Table 4 is the first few rows of the test dataset:

Table 4

compound	mw	h_bond_donors	rings	rotatable_bonds	psa	solubility
Xipamide	354.815	3	2	3	109.49	-3.790
Diallate	270.225	0	0	4	20.31	-4.286
m-Fluorobromobenzene	175.000	0	1	0	0.00	-2.670
3,5-Dimethylphenol	122.167	1	1	0	20.23	-1.400
parabanic acid	114.060	2	1	0	75.27	-0.400
p-Nitroaniline	138.126	1	1	1	69.16	-2.370

Formula

All models use the same formula based on all the predictors.

formula <- solubility ~ mw + h_bond_donors + rings + rotatable_bonds + psa

Linear Model

Our first stop is the linear model. Table 3 shows the performance of the linear model after training when I use it to predict the solubilties in the test dataset.

Table 3: linear model performance on test data

analyzeSolubilityLinearModel <- function(model, test_data) {
  # Run the prediction
  predicted_solbilities <- predict(model, test_data)
  
  # Assemble the compounds and predictions back onto the
  # train features
  
  test_results <- test_data %>%
    mutate(prediction = predicted_solbilities) %>%
    mutate(residual = solubility - prediction)
  
  # Calculate the standard deviation and RMSE
  sd_solubilities <- sd(test_results$solubility)
  rmse <- sqrt(mean(test_results$residual ^ 2))
  
  # calculate r_squared
  rss <- sum(test_results$residual ^ 2)
  total_error <- test_results$solubility - mean(test_results$solubility)
  tss <- sum(total_error ^ 2)
  r_squared <- 1 - (rss / tss)
  
  # Create a list to return to the caller
  list(
    sd_solubilities = sd_solubilities,
    rmse = rmse,
    test_results = test_results,
    r_squared = r_squared
  )
}

lm_model <- lm(solubility ~ mw + h_bond_donors + rings + rotatable_bonds + psa, train)
lm_result <- analyzeSolubilityLinearModel(lm_model, test)
lm_result_df <- tibble(
  metric = c("RMSE", "R^2"),
  value = c(lm_result$rmse, lm_result$r_squared)
)
knitr::kable(lm_result_df)

metric	value
RMSE	1.1955559
R^2	0.6721196

The RMSE of 1.196 is less than the test solubility’s standard deviation of 2.092, but the R^2 of 0.672 shows the linear model does not explain much of the variance of underlying solubility.

Random Forest Regression

The second model is the random forest model.
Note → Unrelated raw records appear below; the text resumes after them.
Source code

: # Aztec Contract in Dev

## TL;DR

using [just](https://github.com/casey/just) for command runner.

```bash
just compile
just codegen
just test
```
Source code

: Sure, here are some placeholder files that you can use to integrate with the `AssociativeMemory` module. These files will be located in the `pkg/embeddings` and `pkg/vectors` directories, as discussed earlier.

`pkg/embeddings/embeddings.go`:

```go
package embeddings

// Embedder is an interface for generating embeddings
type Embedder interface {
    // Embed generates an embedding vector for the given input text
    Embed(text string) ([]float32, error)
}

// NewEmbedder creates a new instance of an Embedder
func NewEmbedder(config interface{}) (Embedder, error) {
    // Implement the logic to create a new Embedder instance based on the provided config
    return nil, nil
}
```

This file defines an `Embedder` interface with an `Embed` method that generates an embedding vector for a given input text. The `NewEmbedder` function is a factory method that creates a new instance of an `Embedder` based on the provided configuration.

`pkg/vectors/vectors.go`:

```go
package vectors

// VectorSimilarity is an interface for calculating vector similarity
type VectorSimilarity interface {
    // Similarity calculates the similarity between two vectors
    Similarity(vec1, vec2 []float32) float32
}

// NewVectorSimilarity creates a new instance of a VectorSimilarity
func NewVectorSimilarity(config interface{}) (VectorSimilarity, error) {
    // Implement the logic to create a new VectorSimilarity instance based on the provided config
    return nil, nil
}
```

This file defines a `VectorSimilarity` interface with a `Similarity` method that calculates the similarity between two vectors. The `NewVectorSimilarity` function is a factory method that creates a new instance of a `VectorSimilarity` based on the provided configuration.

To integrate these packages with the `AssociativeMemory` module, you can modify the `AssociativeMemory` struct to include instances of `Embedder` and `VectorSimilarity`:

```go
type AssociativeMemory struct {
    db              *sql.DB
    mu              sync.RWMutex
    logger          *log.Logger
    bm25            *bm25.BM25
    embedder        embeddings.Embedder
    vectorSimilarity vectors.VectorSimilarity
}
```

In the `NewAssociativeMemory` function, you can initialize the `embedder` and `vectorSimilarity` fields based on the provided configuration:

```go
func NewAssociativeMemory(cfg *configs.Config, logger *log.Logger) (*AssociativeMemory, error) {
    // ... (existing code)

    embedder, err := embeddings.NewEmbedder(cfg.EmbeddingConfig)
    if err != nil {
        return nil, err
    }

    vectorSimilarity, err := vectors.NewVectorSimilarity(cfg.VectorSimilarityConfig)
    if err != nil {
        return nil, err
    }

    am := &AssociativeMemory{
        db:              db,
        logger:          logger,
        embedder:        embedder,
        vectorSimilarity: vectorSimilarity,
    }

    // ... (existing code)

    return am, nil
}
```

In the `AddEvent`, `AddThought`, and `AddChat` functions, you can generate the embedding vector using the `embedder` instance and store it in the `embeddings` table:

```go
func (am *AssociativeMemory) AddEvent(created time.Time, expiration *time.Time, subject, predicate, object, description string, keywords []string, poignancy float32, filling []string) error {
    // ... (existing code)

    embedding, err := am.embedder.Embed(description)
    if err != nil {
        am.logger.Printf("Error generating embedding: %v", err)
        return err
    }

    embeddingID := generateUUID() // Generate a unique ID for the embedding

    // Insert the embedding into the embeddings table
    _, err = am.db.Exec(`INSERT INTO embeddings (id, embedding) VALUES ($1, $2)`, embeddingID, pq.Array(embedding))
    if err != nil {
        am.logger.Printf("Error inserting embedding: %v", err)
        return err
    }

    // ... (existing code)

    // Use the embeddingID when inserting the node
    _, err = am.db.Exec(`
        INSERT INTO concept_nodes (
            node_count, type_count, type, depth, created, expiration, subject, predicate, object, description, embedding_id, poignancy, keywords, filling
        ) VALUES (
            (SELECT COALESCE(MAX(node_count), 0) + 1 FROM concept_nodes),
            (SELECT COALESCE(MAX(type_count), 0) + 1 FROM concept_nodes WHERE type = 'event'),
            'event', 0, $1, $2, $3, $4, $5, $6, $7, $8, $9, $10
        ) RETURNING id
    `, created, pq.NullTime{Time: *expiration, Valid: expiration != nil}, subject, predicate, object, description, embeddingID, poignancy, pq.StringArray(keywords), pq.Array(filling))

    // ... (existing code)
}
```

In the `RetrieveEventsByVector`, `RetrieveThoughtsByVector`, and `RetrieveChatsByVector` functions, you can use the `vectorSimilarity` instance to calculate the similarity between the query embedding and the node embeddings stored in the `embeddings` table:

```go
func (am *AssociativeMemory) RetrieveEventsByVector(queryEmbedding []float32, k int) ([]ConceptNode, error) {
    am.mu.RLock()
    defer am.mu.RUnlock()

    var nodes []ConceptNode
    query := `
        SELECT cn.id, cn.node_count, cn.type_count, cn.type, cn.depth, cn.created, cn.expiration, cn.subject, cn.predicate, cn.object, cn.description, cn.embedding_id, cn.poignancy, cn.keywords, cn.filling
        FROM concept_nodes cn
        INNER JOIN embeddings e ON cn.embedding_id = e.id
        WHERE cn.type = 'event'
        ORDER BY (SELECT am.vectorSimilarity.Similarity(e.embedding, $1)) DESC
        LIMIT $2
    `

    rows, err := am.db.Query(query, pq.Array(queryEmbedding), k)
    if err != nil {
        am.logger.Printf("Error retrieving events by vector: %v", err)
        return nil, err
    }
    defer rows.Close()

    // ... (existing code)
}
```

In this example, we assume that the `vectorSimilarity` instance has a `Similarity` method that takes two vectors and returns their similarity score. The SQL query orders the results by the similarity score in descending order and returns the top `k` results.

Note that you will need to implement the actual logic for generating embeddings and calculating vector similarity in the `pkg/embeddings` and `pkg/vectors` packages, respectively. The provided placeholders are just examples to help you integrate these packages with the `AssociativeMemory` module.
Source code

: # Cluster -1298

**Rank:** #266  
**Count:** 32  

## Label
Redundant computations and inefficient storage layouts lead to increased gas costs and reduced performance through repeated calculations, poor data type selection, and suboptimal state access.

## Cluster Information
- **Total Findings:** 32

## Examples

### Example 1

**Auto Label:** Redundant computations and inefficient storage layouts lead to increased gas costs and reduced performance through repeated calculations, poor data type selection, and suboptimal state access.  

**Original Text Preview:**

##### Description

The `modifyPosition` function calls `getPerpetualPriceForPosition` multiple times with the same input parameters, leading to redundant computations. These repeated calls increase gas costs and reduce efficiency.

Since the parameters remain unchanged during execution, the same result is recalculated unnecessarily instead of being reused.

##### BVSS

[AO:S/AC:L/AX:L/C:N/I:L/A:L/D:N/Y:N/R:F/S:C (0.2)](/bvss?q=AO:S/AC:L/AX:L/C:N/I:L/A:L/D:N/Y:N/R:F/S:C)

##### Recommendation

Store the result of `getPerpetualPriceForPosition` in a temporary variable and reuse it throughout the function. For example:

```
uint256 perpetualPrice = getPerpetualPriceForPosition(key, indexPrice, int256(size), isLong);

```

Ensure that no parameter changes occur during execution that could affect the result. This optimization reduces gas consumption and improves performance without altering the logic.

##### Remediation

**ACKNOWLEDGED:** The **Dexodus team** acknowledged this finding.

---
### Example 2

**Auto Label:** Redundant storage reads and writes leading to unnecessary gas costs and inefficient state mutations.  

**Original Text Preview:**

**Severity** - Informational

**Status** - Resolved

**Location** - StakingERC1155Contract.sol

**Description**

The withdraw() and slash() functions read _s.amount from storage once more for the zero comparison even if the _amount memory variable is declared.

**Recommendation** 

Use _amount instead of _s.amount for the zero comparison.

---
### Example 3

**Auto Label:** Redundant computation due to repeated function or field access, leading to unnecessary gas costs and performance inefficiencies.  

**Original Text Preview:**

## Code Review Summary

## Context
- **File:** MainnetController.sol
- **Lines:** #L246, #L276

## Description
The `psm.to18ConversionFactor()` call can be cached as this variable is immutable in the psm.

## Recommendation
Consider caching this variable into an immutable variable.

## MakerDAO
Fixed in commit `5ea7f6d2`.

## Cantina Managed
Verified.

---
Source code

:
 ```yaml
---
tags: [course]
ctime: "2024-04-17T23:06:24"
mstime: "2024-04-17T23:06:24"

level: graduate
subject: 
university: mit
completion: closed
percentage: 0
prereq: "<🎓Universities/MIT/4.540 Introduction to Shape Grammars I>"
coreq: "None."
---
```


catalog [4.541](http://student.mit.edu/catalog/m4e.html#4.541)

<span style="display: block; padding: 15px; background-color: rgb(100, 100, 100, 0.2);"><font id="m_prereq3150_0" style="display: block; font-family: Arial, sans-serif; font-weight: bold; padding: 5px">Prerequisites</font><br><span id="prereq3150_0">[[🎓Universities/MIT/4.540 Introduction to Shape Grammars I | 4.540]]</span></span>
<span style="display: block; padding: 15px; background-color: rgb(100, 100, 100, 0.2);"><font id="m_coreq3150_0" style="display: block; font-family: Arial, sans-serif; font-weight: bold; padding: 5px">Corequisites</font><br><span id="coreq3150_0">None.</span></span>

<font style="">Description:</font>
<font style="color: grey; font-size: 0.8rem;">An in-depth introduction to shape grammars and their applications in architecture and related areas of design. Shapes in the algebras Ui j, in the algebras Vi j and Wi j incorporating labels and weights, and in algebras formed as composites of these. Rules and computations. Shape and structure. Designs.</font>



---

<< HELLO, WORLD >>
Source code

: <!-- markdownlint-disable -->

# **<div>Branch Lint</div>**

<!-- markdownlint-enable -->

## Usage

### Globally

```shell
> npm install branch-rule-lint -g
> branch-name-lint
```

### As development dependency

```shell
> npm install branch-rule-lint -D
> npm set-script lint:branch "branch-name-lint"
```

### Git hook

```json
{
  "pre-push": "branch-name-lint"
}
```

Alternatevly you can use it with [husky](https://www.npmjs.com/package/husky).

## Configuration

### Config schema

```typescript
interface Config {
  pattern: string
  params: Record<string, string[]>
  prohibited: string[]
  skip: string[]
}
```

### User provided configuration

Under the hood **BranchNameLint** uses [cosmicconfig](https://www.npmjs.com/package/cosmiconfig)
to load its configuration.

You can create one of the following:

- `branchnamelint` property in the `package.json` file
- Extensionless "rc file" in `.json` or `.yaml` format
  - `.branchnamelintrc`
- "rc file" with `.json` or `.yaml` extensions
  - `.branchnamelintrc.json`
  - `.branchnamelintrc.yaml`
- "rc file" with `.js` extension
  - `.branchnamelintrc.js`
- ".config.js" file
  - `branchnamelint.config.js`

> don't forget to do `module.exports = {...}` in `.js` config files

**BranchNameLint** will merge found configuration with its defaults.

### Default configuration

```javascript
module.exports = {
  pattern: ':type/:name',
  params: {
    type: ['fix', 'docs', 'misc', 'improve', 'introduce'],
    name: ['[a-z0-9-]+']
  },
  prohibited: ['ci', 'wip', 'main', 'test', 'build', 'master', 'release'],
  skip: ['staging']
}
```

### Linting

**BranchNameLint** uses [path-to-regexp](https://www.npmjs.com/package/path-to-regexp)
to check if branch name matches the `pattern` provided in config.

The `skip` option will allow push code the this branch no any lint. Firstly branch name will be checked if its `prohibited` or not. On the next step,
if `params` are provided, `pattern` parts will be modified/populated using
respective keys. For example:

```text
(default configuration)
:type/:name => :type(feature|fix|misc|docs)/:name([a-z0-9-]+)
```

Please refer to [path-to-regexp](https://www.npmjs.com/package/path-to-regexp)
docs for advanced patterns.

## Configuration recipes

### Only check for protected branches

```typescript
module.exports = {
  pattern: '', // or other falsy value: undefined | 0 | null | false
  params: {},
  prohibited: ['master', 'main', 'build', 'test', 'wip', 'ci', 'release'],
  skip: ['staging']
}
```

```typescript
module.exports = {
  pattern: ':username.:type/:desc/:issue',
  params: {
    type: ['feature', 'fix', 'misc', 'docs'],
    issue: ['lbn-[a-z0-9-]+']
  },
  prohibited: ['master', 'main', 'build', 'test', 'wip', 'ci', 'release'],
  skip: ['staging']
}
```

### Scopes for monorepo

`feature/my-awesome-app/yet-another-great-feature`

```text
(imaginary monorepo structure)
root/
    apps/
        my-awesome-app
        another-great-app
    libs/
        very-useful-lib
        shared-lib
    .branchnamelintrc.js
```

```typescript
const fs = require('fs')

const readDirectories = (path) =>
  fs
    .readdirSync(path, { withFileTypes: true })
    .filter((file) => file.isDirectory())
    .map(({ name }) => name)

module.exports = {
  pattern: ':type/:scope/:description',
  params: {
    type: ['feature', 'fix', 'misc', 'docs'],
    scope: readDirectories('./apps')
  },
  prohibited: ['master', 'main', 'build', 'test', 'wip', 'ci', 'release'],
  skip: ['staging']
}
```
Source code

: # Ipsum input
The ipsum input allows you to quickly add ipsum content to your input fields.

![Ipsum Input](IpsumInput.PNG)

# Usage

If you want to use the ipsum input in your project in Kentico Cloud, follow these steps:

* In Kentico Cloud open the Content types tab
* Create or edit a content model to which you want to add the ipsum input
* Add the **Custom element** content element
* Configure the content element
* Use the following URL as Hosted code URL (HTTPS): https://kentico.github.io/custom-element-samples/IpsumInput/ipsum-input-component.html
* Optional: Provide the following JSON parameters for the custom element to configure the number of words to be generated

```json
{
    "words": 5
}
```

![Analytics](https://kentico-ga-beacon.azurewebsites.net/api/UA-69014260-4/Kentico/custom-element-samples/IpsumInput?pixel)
For the random forest, I use the ranger package. The model uses 500 trees and is trained and tested with the same train and test data as the original linear model. Table 4 shows the random forest’s prediction performance on the test data after training.

Table 4: Random forest test data performance

analyzeSolubilityRandomForestModel <- function(model, test_data) {
  # Run the prediction
  predicted_solbilities <- predict(model, test_data)$predictions
  
  # Assemble the compounds and predictions back onto the
  # train features
  
  test_results <- test_data %>%
    mutate(prediction = predicted_solbilities) %>%
    mutate(residual = solubility - prediction)
  
  # Calculate the standard deviation and RMSE
  sd_solubilities <- sd(test_results$solubility)
  rmse <- sqrt(mean(test_results$residual ^ 2))
  
  # calculate r_squared
  rss <- sum(test_results$residual ^ 2)
  total_error <- test_results$solubility - mean(test_results$solubility)
  tss <- sum(total_error ^ 2)
  r_squared <- 1 - (rss / tss)
  
  # Create a list to return to the caller
  list(
    sd_solubilities = sd_solubilities,
    rmse = rmse,
    test_results = test_results,
    r_squared = r_squared
  )
}

rf_model <- ranger(
  formula,
  train,
  num.trees = 500,
  respect.unordered.factors = "order"
)

rf_result <- analyzeSolubilityRandomForestModel(rf_model, test)
rf_result_df = tibble(
  metric = c("RMSE", "R^2"),
  value = c(rf_result$rmse, rf_result$r_squared)
)

knitr::kable(rf_result_df)

metric	value
RMSE	0.8634554
R^2	0.8289766

Comparing linear and random forest models

Table 5 shows the performance metrics of the linear and random forest models.

Table 5

model_comparison_df <- tibble(
  model = c("Linear", "Random forest"),
  rmse = c(lm_result$rmse, rf_result$rmse),
  r_squared = c(lm_result$r_squared, rf_result$r_squared)
)

knitr::kable(model_comparison_df)

model	rmse	r_squared
Linear	1.1955559	0.6721196
Random forest	0.8634554	0.8289766

Examining Table 5 shows reveals two comparisons between the models that are immediately apparent. The first comparison is their respective RMSE values when evaluated on the training dataset. Lower RMSE values are better. The standard deviation of log solubility in the test dataset is 2.092. This value compares nicely with the random forest’s RMSE of 0.867, but it does not compare well with the linear model’s RMSE of 1.196. The clear winner here, unsurprisingly, the random forest. The second comparison is their respective R^2 values. R^2 values closer to 1.0 are better. The R^2 value of the linear model is a lowly 0.672, while the R^2 value for the random forest is much better at 0.828.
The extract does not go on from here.